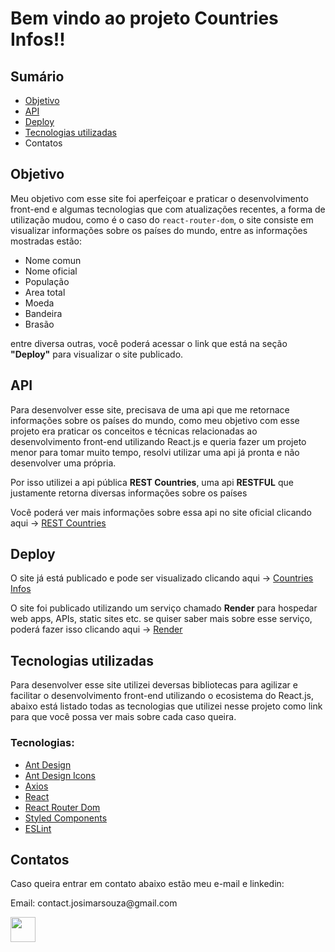 <h1>Bem vindo ao projeto Countries Infos!!</h1>

<h2>Sumário</h2>
<ul>
  <li><a href="#objective">Objetivo</a></li>
  <li><a href="#api">API</a></li>
  <li><a href="#deploy">Deploy</a></li>
  <li><a href="#used-tecnologies">Tecnologias utilizadas</a></li>
  <li><a>Contatos</a></li>
</ul>

<h2 id="objective">Objetivo</h2>
<p>Meu objetivo com esse site foi aperfeiçoar e praticar o desenvolvimento front-end e algumas tecnologias que com atualizações recentes, a forma de utilização mudou, como é o caso do <code>react-router-dom</code>, o site consiste em visualizar informações sobre os países do mundo, entre as informações mostradas estão:</p>
<ul>
  <li>Nome comun</li>
  <li>Nome oficial</li>
  <li>População</li>
  <li>Area total</li>
  <li>Moeda</li>
  <li>Bandeira</li>
  <li>Brasão</li>
</ul>
<p>entre diversa outras, você poderá acessar o link que está na seção <strong>"Deploy"</strong> para visualizar o site publicado.</p>

<h2 id="api">API</h2>
<p>Para desenvolver esse site, precisava de uma api que me retornace informações sobre os países do mundo, como meu objetivo com esse projeto era praticar os conceitos e técnicas relacionadas ao desenvolvimento front-end utilizando React.js e queria fazer um projeto menor para tomar muito tempo, resolvi utilizar uma api já pronta e não desenvolver uma própria.</p>
<p>Por isso utilizei a api pública <strong>REST Countries</strong>, uma api <strong>RESTFUL</strong> que justamente retorna diversas informações sobre os países</p>
<p>Você poderá ver mais informações sobre essa api no site oficial clicando aqui -> <a href="https://restcountries.com" target="_blank">REST Countries</a></p>

<h2 id="deploy">Deploy</h2>
<p>O site já está publicado e pode ser visualizado clicando aqui -> <a href="https://countries-infos.onrender.com" target="_blank">Countries Infos</a></p>
<p>O site foi publicado utilizando um serviço chamado <strong>Render</strong> para hospedar web apps, APIs, static sites etc. se quiser saber mais sobre esse serviço, poderá fazer isso clicando aqui -> <a href="https://render.com" target="_blank">Render</a></p>

<h2 id="used-tecnologies">Tecnologias utilizadas</h2>
<p>Para desenvolver esse site utilizei deversas bibliotecas para agilizar e facilitar o desenvolvimento front-end utilizando o ecosistema do React.js, abaixo está listado todas as tecnologias que utilizei nesse projeto como link para que você possa ver mais sobre cada caso queira.</p>
<h3>Tecnologias:</h3>
<ul>
  <li>
    <a href="https://ant.design" target="_blank">Ant Design</a>
  </li>
  <li>
    <a href="https://ant.design/components/icon" target="_blank">Ant Design Icons</a>
  </li>
  <li>
    <a href="https://axios-http.com/ptbr/docs/intro" target="_blank">Axios</a>
  </li>
  <li>
    <a href="https://react.dev" target="_blank">React</a>
  </li>
  <li>
    <a href="https://reactrouter.com/en/main" target="_blank">React Router Dom</a>
  </li>
  <li>
    <a href="https://styled-components.com" target="_blank">Styled Components</a>
  </li>
  <li>
    <a href="https://eslint.org" target="_blank">ESLint</a>
  </li>
</ul>

<h2 id="contacts">Contatos</h2>
<p>Caso queira entrar em contato abaixo estão meu e-mail e linkedin:</p>
<div>
  <p>Email: contact.josimarsouza@gmail.com</p>
  <a href="https://www.linkedin.com/in/josimar-souza-brito/" target="_blank">
    <img width="40px" src="https://cdn.jsdelivr.net/gh/devicons/devicon/icons/linkedin/linkedin-original.svg" />
  </a>
</div>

************

Everything in the records above must be restated verbatim, save for the pictures.

 <h1>Bem vindo ao projeto Countries Infos!!</h1>

<h2>Sumário</h2>
<ul>
  <li><a href="#objective">Objetivo</a></li>
  <li><a href="#api">API</a></li>
  <li><a href="#deploy">Deploy</a></li>
  <li><a href="#used-tecnologies">Tecnologias utilizadas</a></li>
  <li><a>Contatos</a></li>
</ul>

<h2 id="objective">Objetivo</h2>
<p>Meu objetivo com esse site foi aperfeiçoar e praticar o desenvolvimento front-end e algumas tecnologias que com atualizações recentes, a forma de utilização mudou, como é o caso do <code>react-router-dom</code>, o site consiste em visualizar informações sobre os países do mundo, entre as informações mostradas estão:</p>
<ul>
  <li>Nome comun</li>
  <li>Nome oficial</li>
  <li>População</li>
  <li>Area total</li>
  <li>Moeda</li>
  <li>Bandeira</li>
  <li>Brasão</li>
</ul>
<p>entre diversa outras, você poderá acessar o link que está na seção <strong>"Deploy"</strong> para visualizar o site publicado.</p>

<h2 id="api">API</h2>
<p>Para desenvolver esse site, precisava de uma api que me retornace informações sobre os países do mundo, como meu objetivo com esse projeto era praticar os conceitos e técnicas relacionadas ao desenvolvimento front-end utilizando React.js e queria fazer um projeto menor para tomar muito tempo, resolvi utilizar uma api já pronta e não desenvolver uma própria.</p>
<p>Por isso utilizei a api pública <strong>REST Countries</strong>, uma api <strong>RESTFUL</strong> que justamente retorna diversas informações sobre os países</p>
<p>Você poderá ver mais informações sobre essa api no site oficial clicando aqui -> <a href="https://restcountries.com" target="_blank">REST Countries</a></p>

<h2 id="deploy">Deploy</h2>
<p>O site já está publicado e pode ser visualizado clicando aqui -> <a href="https://countries-infos.onrender.com" target="_blank">Countries Infos</a></p>
<p>O site foi publicado utilizando um serviço chamado <strong>Render</strong> para hospedar web apps, APIs, static sites etc. se quiser saber mais sobre esse serviço, poderá fazer isso clicando aqui -> <a href="https://render.com" target="_blank">Render</a></p>

<h2 id="used-tecnologies">Tecnologias utilizadas</h2>
<p>Para desenvolver esse site utilizei deversas bibliotecas para agilizar e facilitar o desenvolvimento front-end utilizando o ecosistema do React.js, abaixo está listado todas as tecnologias que utilizei nesse projeto como link para que você possa ver mais sobre cada caso queira.</p>
<h3>Tecnologias:</h3>
<ul>
  <li>
    <a href="https://ant.design" target="_blank">Ant Design</a>
  </li>
  <li>
    <a href="https://ant.design/components/icon" target="_blank">Ant Design Icons</a>
  </li>
  <li>
    <a href="https://axios-http.com/ptbr/docs/intro" target="_blank">Axios</a>
  </li>
  <li>
    <a href="https://react.dev" target="_blank">React</a>
  </li>
  <li>
    <a href="https://reactrouter.com/en/main" target="_blank">React Router Dom</a>
  </li>
  <li>
    <a href="https://styled-components.com" target="_blank">Styled Components</a>
  </li>
  <li>
    <a href="https://eslint.org" target="_blank">ESLint</a>
  </li>
</ul>

<h2 id="contacts">Contatos</h2>
<p>Caso queira entrar em contato abaixo estão meu e-mail e linkedin:</p>
<div>
  <p>Email: contact.josimarsouza@gmail.com</p>
  <a href="https://www.linkedin.com/in/josimar-souza-brito/" target="_blank">
    <img width="40px" src="https://cdn.jsdelivr.net/gh/devicons/devicon/icons/linkedin/linkedin-original.svg" />
  </a>
</div>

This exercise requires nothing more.